RUSYA VE UKRAYNA DEĞERLENDİRMESİ
Diyalog ve tartışma vurgusu yapan Şentop, “Tarih bize göstermiştir ancak bugüne dek çatışmalarla, katliamlarla, savaşlarla hiçbir şey elde edilememiştir. Hiçbir sorun çözülememiştir. İşte bütün sorunlar önümüzde, bu sorunlar üzerinden birçok savaşlar geçmiştir lakin hala çözülebilmiş değil. Barıştırma içerisinde yaşamak için müzakere ve diyalog aracılığıyla sorunları ele almalıyız. İnşallah Ukrayna, Rusya arasındaki şu anki kriz barışçıl yollar tartışma ve diyalogla çözülür. Yoksa bölgemiz ayrıca iki ülke ayrıca de etraftaki ülkeler için de bunun şanslı sonuçları olmaz” diye konuştu.
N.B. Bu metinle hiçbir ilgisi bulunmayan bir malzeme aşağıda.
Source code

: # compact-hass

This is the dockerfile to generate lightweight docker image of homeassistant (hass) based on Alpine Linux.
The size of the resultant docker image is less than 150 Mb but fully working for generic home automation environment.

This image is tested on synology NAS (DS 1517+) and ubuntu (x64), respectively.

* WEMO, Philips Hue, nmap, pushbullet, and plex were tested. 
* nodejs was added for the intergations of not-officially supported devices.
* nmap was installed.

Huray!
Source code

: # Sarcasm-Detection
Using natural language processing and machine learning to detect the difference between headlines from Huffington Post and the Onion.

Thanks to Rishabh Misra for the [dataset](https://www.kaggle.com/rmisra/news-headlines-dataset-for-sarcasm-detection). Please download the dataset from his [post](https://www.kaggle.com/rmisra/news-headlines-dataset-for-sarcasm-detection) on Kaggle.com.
“HALKIN İÇİNE İNDİĞİNİZDE KUTUPLAŞMA YOK”
Türkiye’nin daha da büyümesi için çalıştıklarını vurgulayan Şentop, “Bazen bana gazetecilerle görüşmelerimde ve televizyon programlarında ‘Türkiye’de bir kutuplaşma var’ diyorlar. Ben de kutuplaşmanın aslında siyasetçiler aralarında olduğunu söylüyorum. Siyasetçileri dinlediğinizde, peşine düşüp takip ettiğinizde gerçekte bir kutuplaşma varmış gibi gözüküyor. Fakat halkın içine indiğinizde kutuplaşma değil. Farklı görüşlerden halk bir arada, birbirlerine hürmet içinde yaşıyor. Gerçekte önceden de böyleydi lakin biraz yukarıya çıktığınızda orada suni bir kutuplaşma oluşuyor, oluşturuluyor. Türkiye uygulamalarda bunları büyük ölçüde aştı. Siyasi görüşlerimiz, fikirlerimiz farklı olabilir lakin benzer ülkede yaşıyoruz. Hepimiz Türkiye’nin daha da büyümesi, güçlenmesi insanımızın daha müreffeh olması için çalışıyoruz. Siyasi tartışmaları birbirimizi itip kakmak, hakaret etmek için bir zemin şeklinde görmemeliyiz” ifadelerini kullandı.